TASK REQUIREMENTS: When a line of the entries contains the word "yaml", report that line.

DATA PROVIDED:
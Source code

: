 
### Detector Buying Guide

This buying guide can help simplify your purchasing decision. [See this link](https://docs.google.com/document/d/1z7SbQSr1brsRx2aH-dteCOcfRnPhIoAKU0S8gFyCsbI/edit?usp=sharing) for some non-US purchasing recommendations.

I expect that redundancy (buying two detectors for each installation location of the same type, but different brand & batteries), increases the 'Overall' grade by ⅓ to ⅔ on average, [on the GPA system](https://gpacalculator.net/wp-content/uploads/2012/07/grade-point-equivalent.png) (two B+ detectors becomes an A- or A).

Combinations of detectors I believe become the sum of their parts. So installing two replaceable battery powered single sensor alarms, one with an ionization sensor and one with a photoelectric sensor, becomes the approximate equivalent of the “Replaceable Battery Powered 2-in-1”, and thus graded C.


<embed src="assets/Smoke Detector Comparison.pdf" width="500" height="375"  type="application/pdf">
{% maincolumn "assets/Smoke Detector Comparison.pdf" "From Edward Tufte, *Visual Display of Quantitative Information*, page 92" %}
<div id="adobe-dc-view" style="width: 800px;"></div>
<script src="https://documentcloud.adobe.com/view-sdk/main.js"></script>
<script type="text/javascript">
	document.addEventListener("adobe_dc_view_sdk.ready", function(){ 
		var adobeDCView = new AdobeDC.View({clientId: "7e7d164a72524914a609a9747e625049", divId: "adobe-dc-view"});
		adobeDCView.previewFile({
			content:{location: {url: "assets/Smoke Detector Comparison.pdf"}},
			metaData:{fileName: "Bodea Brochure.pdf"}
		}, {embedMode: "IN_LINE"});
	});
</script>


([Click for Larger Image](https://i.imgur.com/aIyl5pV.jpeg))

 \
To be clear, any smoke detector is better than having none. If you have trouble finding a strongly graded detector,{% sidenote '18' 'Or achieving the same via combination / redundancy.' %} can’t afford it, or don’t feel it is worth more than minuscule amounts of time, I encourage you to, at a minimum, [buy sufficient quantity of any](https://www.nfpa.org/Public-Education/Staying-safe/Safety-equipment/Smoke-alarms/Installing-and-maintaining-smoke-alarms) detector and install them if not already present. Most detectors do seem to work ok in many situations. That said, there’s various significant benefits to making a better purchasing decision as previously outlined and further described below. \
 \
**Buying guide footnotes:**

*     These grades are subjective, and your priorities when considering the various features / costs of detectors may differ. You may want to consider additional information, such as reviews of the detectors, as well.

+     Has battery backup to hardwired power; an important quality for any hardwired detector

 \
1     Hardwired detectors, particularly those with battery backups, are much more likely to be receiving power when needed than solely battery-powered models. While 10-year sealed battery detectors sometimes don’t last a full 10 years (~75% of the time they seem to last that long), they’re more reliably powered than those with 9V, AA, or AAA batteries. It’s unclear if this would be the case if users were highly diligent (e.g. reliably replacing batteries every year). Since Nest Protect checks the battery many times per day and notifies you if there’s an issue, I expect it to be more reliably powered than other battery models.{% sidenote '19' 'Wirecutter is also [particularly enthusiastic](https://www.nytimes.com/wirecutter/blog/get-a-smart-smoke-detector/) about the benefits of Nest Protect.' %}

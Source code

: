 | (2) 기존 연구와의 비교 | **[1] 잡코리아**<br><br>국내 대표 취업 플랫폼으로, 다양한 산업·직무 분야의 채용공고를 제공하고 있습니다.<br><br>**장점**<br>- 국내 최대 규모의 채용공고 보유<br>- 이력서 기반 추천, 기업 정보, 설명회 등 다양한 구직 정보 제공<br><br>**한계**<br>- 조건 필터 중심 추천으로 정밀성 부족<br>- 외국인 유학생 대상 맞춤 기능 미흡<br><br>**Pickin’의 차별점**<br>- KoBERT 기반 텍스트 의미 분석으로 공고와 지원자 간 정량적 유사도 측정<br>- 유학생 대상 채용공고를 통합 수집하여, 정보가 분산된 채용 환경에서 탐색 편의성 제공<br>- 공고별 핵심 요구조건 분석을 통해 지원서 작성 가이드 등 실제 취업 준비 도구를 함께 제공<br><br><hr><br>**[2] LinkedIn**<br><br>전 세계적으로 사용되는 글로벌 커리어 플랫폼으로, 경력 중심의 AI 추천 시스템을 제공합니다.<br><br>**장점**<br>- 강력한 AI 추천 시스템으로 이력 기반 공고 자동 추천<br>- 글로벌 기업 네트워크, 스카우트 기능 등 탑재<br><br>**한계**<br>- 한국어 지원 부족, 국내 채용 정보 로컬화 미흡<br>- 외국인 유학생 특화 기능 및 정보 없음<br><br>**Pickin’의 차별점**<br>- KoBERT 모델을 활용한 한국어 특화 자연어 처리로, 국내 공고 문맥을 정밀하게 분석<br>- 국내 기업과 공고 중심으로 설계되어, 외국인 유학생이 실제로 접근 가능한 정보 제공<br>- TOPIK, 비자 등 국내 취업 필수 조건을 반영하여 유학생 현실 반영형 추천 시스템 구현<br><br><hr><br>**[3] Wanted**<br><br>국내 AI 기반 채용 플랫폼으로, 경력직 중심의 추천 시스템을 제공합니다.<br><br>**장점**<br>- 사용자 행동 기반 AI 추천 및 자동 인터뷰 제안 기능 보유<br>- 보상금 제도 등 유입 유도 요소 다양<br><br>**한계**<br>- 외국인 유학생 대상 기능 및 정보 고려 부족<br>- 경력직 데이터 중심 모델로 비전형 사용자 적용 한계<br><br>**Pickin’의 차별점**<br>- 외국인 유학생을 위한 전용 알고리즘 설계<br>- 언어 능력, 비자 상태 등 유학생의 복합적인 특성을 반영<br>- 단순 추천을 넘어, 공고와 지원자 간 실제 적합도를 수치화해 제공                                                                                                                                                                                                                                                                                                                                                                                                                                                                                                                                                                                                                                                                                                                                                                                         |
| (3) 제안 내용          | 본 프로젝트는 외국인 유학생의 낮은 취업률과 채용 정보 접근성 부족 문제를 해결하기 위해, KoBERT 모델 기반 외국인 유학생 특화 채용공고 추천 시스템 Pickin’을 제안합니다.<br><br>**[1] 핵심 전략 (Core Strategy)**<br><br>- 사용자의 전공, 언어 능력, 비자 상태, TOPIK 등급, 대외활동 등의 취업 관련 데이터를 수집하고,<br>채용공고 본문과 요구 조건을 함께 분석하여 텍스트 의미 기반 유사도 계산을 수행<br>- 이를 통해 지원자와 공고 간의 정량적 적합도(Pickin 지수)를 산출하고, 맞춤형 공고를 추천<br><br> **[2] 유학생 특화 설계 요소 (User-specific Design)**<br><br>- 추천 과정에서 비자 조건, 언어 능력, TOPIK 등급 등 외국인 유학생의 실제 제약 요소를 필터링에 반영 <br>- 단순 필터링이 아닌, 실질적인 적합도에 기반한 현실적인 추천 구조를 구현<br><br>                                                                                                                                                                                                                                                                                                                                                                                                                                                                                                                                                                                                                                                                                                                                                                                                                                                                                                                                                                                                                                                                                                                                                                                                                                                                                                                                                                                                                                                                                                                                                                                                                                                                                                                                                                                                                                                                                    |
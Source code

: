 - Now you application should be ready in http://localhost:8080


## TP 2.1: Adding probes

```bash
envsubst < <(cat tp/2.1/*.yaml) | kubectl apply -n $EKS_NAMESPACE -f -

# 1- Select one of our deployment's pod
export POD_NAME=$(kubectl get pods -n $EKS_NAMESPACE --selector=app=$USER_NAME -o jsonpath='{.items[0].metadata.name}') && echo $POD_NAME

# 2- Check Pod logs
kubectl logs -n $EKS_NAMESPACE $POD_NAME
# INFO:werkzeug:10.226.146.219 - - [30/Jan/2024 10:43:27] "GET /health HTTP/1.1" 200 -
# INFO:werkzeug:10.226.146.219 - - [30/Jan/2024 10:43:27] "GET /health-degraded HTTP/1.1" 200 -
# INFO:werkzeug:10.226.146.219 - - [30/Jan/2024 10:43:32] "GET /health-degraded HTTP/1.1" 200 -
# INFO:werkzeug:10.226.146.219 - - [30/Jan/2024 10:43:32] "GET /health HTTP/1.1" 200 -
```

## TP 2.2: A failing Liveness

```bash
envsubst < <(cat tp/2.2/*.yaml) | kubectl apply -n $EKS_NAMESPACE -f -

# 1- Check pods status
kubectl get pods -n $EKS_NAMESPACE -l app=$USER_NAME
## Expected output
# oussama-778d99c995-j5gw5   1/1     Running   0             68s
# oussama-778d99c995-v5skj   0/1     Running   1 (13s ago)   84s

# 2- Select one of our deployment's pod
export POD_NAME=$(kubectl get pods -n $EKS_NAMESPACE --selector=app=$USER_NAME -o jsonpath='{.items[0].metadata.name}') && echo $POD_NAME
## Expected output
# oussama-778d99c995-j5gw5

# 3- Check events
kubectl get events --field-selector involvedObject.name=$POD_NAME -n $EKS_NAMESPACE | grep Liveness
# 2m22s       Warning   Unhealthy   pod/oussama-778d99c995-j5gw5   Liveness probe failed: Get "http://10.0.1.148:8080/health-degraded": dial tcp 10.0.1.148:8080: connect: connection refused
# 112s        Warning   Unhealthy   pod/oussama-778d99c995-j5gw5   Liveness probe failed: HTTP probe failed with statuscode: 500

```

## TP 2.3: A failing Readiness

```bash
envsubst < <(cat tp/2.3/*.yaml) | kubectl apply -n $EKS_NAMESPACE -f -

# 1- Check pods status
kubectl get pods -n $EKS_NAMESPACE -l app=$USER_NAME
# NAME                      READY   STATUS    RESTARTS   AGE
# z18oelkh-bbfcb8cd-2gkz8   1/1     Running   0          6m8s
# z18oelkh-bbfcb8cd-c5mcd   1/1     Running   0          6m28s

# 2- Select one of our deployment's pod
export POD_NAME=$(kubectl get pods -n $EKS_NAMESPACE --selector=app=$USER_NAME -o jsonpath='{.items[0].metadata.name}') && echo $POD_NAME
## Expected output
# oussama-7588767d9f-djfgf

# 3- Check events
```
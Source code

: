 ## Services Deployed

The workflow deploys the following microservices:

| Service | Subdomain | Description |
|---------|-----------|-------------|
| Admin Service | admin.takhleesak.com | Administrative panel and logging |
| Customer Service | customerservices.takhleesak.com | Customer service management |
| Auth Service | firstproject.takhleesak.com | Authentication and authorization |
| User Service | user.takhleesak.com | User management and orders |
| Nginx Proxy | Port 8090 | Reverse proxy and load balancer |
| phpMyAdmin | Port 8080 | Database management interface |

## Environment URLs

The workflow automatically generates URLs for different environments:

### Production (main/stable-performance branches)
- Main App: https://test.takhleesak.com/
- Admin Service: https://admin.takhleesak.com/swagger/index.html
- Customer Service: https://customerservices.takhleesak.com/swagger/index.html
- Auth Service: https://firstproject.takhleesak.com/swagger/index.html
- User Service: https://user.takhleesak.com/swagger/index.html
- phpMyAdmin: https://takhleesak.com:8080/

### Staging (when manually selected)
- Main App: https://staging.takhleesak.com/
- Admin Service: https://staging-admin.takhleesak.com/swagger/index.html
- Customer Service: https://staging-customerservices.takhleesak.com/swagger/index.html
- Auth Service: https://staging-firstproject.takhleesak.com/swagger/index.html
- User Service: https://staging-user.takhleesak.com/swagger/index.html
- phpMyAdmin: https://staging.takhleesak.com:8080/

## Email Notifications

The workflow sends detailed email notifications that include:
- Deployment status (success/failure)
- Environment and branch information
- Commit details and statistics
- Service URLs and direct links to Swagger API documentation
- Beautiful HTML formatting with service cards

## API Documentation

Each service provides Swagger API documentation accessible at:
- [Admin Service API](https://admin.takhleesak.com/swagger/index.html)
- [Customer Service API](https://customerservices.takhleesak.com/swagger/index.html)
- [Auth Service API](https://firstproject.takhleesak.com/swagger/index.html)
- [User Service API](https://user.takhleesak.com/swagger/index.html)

EXERCISE RESPONSE:
envsubst < <(cat tp/2.1/*.yaml) | kubectl apply -n $EKS_NAMESPACE -f -
envsubst < <(cat tp/2.2/*.yaml) | kubectl apply -n $EKS_NAMESPACE -f -
envsubst < <(cat tp/2.3/*.yaml) | kubectl apply -n $EKS_NAMESPACE -f -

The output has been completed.